目をおおいたくなるような一連の事態だが、注目したいのは、検察庁法改正法案に抗議する旨のツイートが急速に広がったことだ。今まで政治について発言を控えていた芸能人、文化人の投稿がそれを加速させた。この背景には検察官に対するイメージの変化があるようだ。
青山学院大学の前学長、三木義一氏はテレビドラマの影響を挙げる。「1962年に始まった『判決』は弱い人のために弁護士が社会正義を実現していくドラマだった。当時の若者にとっては、弁護士はヒーローであり、検察官は権力の走狗にしか見えなかった」と回顧した上で、「それから40年後、大学法学部学生の進路希望に検察官が増えた。2001年から始まったテレビ『HERO』の影響も大きかったようだ」と指摘する。木村拓哉が演じる型破り検事が、警察の刑事さながらの現場捜査を展開する姿が人気を呼び、視聴率も30%を超えた。
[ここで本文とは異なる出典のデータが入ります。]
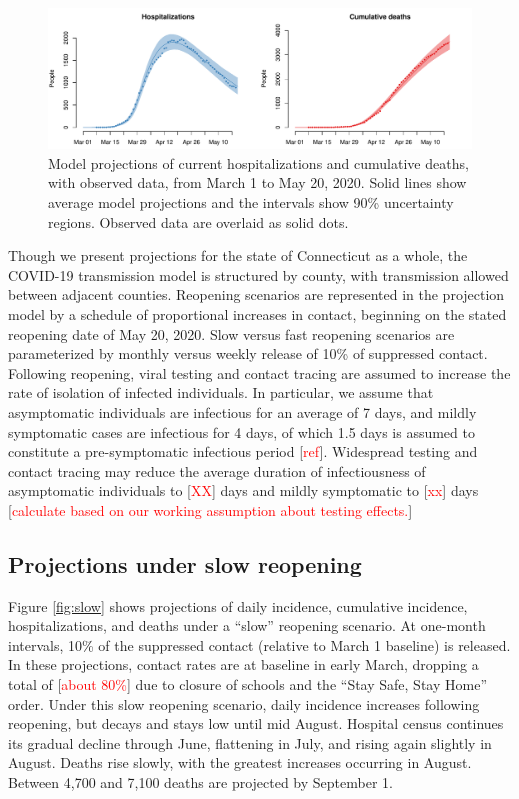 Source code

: \documentclass[11pt]{article}
\newcommand{\comment}[1]{[\textcolor{red}{#1}]}
\begin{document}
\begin{figure}
\centering
\includegraphics[width=\textwidth]{figures/calibration.pdf}
\caption{Model projections of current hospitalizations and cumulative deaths, with observed data, from March 1 to May 20, 2020. Solid lines show average model projections and the intervals show 90\% uncertainty regions.  Observed data are overlaid as solid dots.} 
\label{fig:calibration}
\end{figure}

Though we present projections for the state of Connecticut as a whole, the COVID-19 transmission model is structured by county, with transmission allowed between adjacent counties. Reopening scenarios are represented in the projection model by a schedule of proportional increases in contact, beginning on the stated reopening date of May 20, 2020. Slow versus fast reopening scenarios are parameterized by monthly versus weekly release of 10\% of suppressed contact.  Following reopening, viral testing and contact tracing are assumed to increase the rate of isolation of infected individuals. In particular, we assume that asymptomatic individuals are infectious for an average of 7 days, and mildly symptomatic cases are infectious for 4 days, of which 1.5 days is assumed to constitute a pre-symptomatic infectious period \comment{ref}. Widespread testing and contact tracing may reduce the average duration of infectiousness of asymptomatic individuals to \comment{XX} days and mildly symptomatic to \comment{xx} days \comment{calculate based on our working assumption about testing effects.}






\subsection*{Projections under slow reopening} 

Figure \ref{fig:slow} shows projections of daily incidence, cumulative incidence, hospitalizations, and deaths under a ``slow'' reopening scenario. At one-month intervals, 10\% of the suppressed contact (relative to March 1 baseline) is released.  In these projections, contact rates are at baseline in early March, dropping a total of \comment{about 80\%} due to closure of schools and the ``Stay Safe, Stay Home'' order.  Under this slow reopening scenario, daily incidence increases following reopening, but decays and stays low until mid August.  Hospital census continues its gradual decline through June, flattening in July, and rising again slightly in August. Deaths rise slowly, with the greatest increases occurring in August. Between 4,700 and 7,100 deaths are projected by September 1.  
\end{document}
刑事訴追する権限を持つ検察官は国家権力の執行者であり、数々の冤罪をもたらしたのも事実だ。反面、時の首相や大臣も刑事事件の捜査や訴追の対象になる。検察官は政府の命令に従うのではなく、独立して正義を追及する義務がある。だから、検察官の人事に政権が介入するのはタブーとされた。
かつてはヒーロー視された弁護士のほうの人気は下降している。弁護士が増え過ぎてしまったのだ。法科大学院を中核とする法曹養成制度が2004年にスタートし、司法試験合格者数を大幅に増やした。1990年までは500人未満だったのが2007年に1500人を突破、以後2000人を超える年が数年続き、合格率も5割近くになる年があった。ちなみに昨年は1502人で合格率は33.63%。検察官や裁判官の採用人数は伸びていないから、多数の司法試験合格者は弁護士にならざるをえない。
法曹需要を過大に見込んだ政府のミスだ。米国映画では弁護士をすぐ呼ぶシーンが多いが、日本は事情が違う。弁護士以外にも、弁理士、税理士、司法書士、行政書士のような法律家が多数いる。民事訴訟の件数も減っている。
仕事が少なくなったこともあり、弁護士の不正が相次ぐ。そこまでしなくても、客を選べず、悪い奴から依頼され、その手先になって動く弁護士は多い。苦労して司法試験に合格しても、これでは報われない。